YOUR GOAL: Please give, word for word, the line containing "As just mentioned, we have" and every line that comes after it in the data below.

INFORMATION GIVEN:
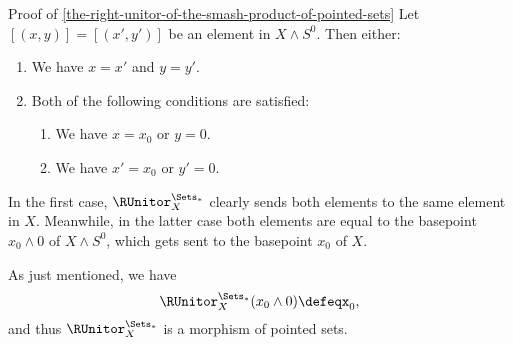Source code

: \begin{Proof}{Proof of \cref{the-right-unitor-of-the-smash-product-of-pointed-sets}}%
    Let $[(x,y)]=[(x',y')]$ be an element in $X\wedge S^{0}$. Then either:
    \begin{enumerate}
        \item We have $x=x'$ and $y=y'$.
        \item Both of the following conditions are satisfied:
            \begin{enumerate}
                \item We have $x=x_{0}$ or $y=0$.
                \item We have $x'=x_{0}$ or $y'=0$.
            \end{enumerate}
    \end{enumerate}
    In the first case, $\RUnitor^{\Sets_{*}}_{X}$ clearly sends both elements to the same element in $X$. Meanwhile, in the latter case both elements are equal to the basepoint $x_{0}\wedge 0$ of $X\wedge S^{0}$, which gets sent to the basepoint $x_{0}$ of $X$.

    As just mentioned, we have
    \[
        \RUnitor^{\Sets_{*}}_{X}(x_{0}\wedge 0)%
        \defeq%
        x_{0},%
    \]%
    and thus $\RUnitor^{\Sets_{*}}_{X}$ is a morphism of pointed sets.


\end{Proof}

WRITTEN REPLY:
    As just mentioned, we have
    \[
        \RUnitor^{\Sets_{*}}_{X}(x_{0}\wedge 0)%
        \defeq%
        x_{0},%
    \]%
    and thus $\RUnitor^{\Sets_{*}}_{X}$ is a morphism of pointed sets.


\end{Proof}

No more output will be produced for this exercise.